EXERCISE PROMPT:
Examine every line of the listing below. Count those containing "oder" and state only the result.

⟨

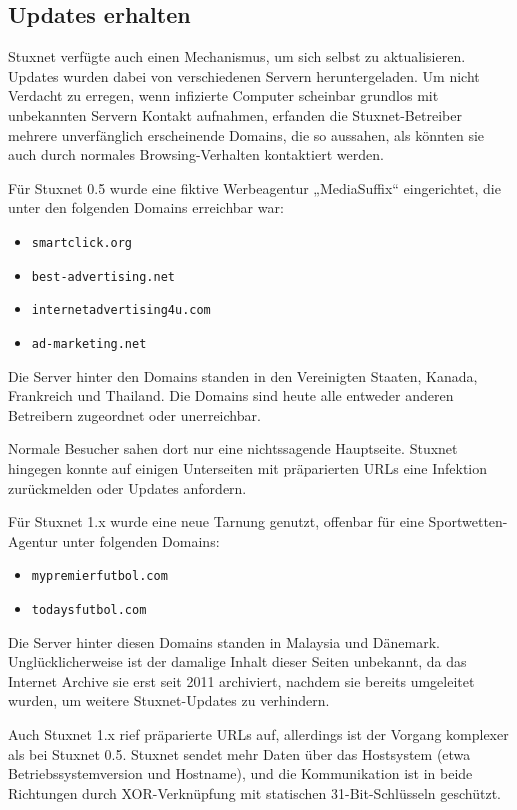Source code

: \documentclass[a4paper]{article}
\begin{document}
\subsection{Updates erhalten}

Stuxnet verfügte auch einen Mechanismus, um sich selbst zu aktualisieren.
Updates wurden dabei von verschiedenen Servern heruntergeladen.
Um nicht Verdacht zu erregen, wenn infizierte Computer scheinbar grundlos mit unbekannten Servern Kontakt aufnahmen,
erfanden die Stuxnet-Betreiber mehrere unverfänglich erscheinende Domains,
die so aussahen, als könnten sie auch durch normales Browsing-Verhalten kontaktiert werden.

Für Stuxnet 0.5 wurde eine fiktive Werbeagentur „MediaSuffix“ eingerichtet, die unter den folgenden Domains erreichbar war:

\begin{itemize}
\item \texttt{smartclick.org}
\item \texttt{best-advertising.net}
\item \texttt{internetadvertising4u.com}
\item \texttt{ad-marketing.net}
\end{itemize}

Die Server hinter den Domains standen in den Vereinigten Staaten, Kanada, Frankreich und Thailand. %
Die Domains sind heute alle entweder anderen Betreibern zugeordnet oder unerreichbar.

Normale Besucher sahen dort nur eine nichtssagende Hauptseite\cite{archive_best_advertising}.
Stuxnet hingegen konnte auf einigen Unterseiten mit präparierten URLs eine Infektion zurückmelden oder Updates anfordern.

Für Stuxnet 1.x wurde eine neue Tarnung genutzt, offenbar für eine Sport\-wet\-ten-Agentur unter folgenden Domains:

\begin{itemize}
\item \texttt{mypremierfutbol.com}
\item \texttt{todaysfutbol.com}
\end{itemize}

Die Server hinter diesen Domains standen in Malaysia und Dänemark.
Un\-glück\-li\-cher\-wei\-se ist der damalige Inhalt dieser Seiten unbekannt,
da das Internet Archive sie erst seit 2011 archiviert,
nachdem sie bereits umgeleitet wurden, um weitere Stuxnet-Updates zu verhindern.

Auch Stuxnet 1.x rief präparierte URLs auf,
allerdings ist der Vorgang komplexer als bei Stuxnet 0.5.
Stuxnet sendet mehr Daten über das Hostsystem (etwa Betriebssystemversion und Hostname),
und die Kommunikation ist in beide Richtungen durch XOR-Verknüpfung mit statischen 31-Bit-Schlüsseln geschützt.
\end{document}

⟩

REPLY:
2